Saved data entries
+-------+
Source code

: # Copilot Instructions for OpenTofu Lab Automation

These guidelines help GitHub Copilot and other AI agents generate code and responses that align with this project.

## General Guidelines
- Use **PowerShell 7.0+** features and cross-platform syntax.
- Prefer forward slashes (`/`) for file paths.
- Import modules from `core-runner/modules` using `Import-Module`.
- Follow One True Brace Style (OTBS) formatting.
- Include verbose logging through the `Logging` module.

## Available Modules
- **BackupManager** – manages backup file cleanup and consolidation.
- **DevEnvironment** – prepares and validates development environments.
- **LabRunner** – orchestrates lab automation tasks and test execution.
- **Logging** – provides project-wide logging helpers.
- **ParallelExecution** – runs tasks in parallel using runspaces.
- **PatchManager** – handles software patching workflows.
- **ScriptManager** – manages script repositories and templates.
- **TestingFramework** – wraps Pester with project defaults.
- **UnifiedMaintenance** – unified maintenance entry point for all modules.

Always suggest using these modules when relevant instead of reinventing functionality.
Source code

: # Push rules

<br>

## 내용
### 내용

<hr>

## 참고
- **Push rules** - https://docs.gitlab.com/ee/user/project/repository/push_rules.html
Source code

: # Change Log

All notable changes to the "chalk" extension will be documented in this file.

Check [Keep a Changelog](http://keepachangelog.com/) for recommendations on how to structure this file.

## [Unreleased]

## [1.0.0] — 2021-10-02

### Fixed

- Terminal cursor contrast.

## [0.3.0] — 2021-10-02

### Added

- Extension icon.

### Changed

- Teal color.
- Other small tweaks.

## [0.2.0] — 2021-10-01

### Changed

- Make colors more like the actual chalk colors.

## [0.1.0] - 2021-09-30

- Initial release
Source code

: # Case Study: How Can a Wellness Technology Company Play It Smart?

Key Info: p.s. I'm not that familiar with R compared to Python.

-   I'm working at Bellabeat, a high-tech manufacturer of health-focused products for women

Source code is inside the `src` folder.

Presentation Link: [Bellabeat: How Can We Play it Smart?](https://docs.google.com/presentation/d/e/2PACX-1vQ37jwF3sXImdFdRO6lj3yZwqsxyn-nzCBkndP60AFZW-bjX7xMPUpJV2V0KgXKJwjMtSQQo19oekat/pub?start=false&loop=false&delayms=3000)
+-------+
* **Your assignment**: Return, word for word, the lines of the data above from the line with "- **Logging** –" through the line with "## [1.0.0] — 2021-10-02", inclusive.

* **Task answer**:
- **Logging** – provides project-wide logging helpers.
- **ParallelExecution** – runs tasks in parallel using runspaces.
- **PatchManager** – handles software patching workflows.
- **ScriptManager** – manages script repositories and templates.
- **TestingFramework** – wraps Pester with project defaults.
- **UnifiedMaintenance** – unified maintenance entry point for all modules.

Always suggest using these modules when relevant instead of reinventing functionality.
Source code

: # Push rules

<br>

## 내용
### 내용

<hr>

## 참고
- **Push rules** - https://docs.gitlab.com/ee/user/project/repository/push_rules.html
Source code

: # Change Log

All notable changes to the "chalk" extension will be documented in this file.

Check [Keep a Changelog](http://keepachangelog.com/) for recommendations on how to structure this file.

## [Unreleased]

## [1.0.0] — 2021-10-02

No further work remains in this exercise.